Dairy farming is an inherently renewable cycle. Cows eat crops and byproducts that humans can’t digest. They produce milk that nourishes people. And their manure provides nutrients to grow crops, which starts the cycle again. Dairy-farm livelihoods depend on healthy, vibrant ecosystems – and well-operated dairies of any size, in any region, enhance the ecosystems that surround them.
This is becoming even more true thanks to continued improvements in farming practices, as methods and technologies evolve and science better understands what works best. Dairy farms nationwide are adopting conservation tillage, diversifying their crop rotations, and cultivating cover crops to improve soil health. They’re adding precision feed management that improves cow health and achieves production efficiencies. And they’re innovating with manure management technologies that produce energy and reduce impacts on air and water quality.

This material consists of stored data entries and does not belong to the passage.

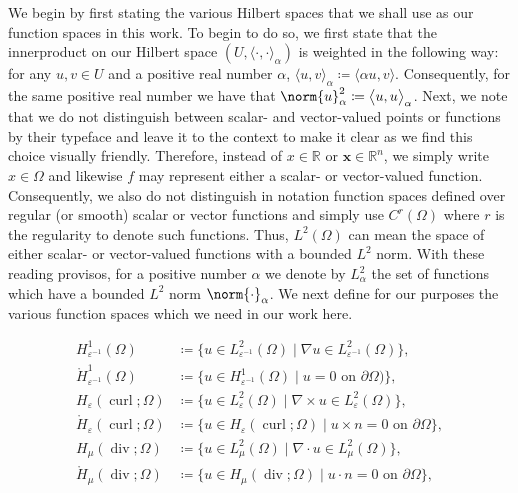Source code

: \documentclass{amsart}
\theoremstyle{thmstyleone}%
\theoremstyle{thmstyletwo}%
\theoremstyle{thmstylethree}%
\def\R{\mathbb{R}}
\DeclareMathOperator{\curl}{curl}
\def\divgn{\operatorname{div}}
\newcommand{\aInnerproduct}[2]{\bigl\langle #1, #2 \bigr\rangle}
\begin{document}
We begin by first stating the various Hilbert spaces that we shall use as our function spaces in this work. To begin to do so, we first state that the innerproduct on our Hilbert space $(U, \aInnerproduct{\cdot}{\cdot}_{\alpha})$ is weighted in the following way: for any $u, v \in U$ and a positive real number $\alpha$, $\aInnerproduct{u}{v}_{\alpha} \coloneq \aInnerproduct{\alpha u}{v}$. Consequently, for the same positive real number we have that $\norm{u}_{\alpha}^2 \coloneq \aInnerproduct{u}{u}_{\alpha}$. Next, we note that we do not distinguish between scalar- and vector-valued points or functions by their typeface and leave it to the context to make it clear as we find this choice visually friendly. Therefore, instead of $x \in \R$ or $\boldsymbol{x} \in \R^n$, we simply write $x \in \Omega$ and likewise $f$ may represent either a scalar- or vector-valued function. Consequently, we also do not distinguish in notation function spaces defined over regular (or smooth) scalar or vector functions and simply use $C^r(\Omega)$ where $r$ is the regularity to denote such functions. Thus, $L^2(\Omega)$ can mean the space of either scalar- or vector-valued functions with a bounded $L^2$ norm. With these reading provisos, for a positive number $\alpha$ we denote by $L_\alpha^2$ the set of functions which have a bounded $L^2$ norm $\norm{\cdot}_{\alpha}$. We next define for our purposes the various function spaces which we need in our work here.

\begin{align*}
  H_{\varepsilon^{-1}}^1(\Omega) &\coloneq \{u \in L^2_{\varepsilon^{-1}}(\Omega) \mid \nabla u \in L^2_{\varepsilon^{-1}}(\Omega) \}, \\
  \mathring{H}_{\varepsilon^{-1}}^1(\Omega) &\coloneq \{u \in H^1_{\varepsilon^{-1}}(\Omega) \mid u = 0 \text{ on } \partial \Omega) \}, \\
  H_{\varepsilon}(\curl; \Omega) &\coloneq \{u \in L^2_\varepsilon(\Omega) \mid \nabla \times u \in L^2_\varepsilon(\Omega) \}, \\
  \mathring{H}_{\varepsilon}(\curl; \Omega) &\coloneq \{u \in H_\varepsilon(\curl; \Omega) \mid u \times n = 0 \text{ on } \partial \Omega \}, \\
  H_{\mu}(\divgn; \Omega) &\coloneq \{u \in L^2_\mu(\Omega) \mid \nabla \cdot u \in L^2_\mu(\Omega) \}, \\
  \mathring{H}_{\mu}(\divgn; \Omega) &\coloneq \{u \in H_\mu(\divgn; \Omega) \mid u \cdot n = 0 \text{ on } \partial \Omega \},
\end{align*}
\end{document}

All this, and more, helped reduce the amount of water required to produce a gallon of milk in 2017 by 30 percent compared to a decade earlier. That gallon also required 21 percent less land and a 19 percent smaller carbon footprint over the same period. That’s equivalent to the amount of carbon dioxide removed from the atmosphere by half a million acres of U.S. forest, or eliminating the average water consumption of approximately 29 million U.S. households. Since 2005, North America, where U.S. production dominates, has been the only region in the world that’s increased milk production while also reducing absolute emissions, according to the UN Food and Agriculture Organization.
On-farm sustainability reverberates across the dairy supply chain, forging a path toward ambitious industrywide goals.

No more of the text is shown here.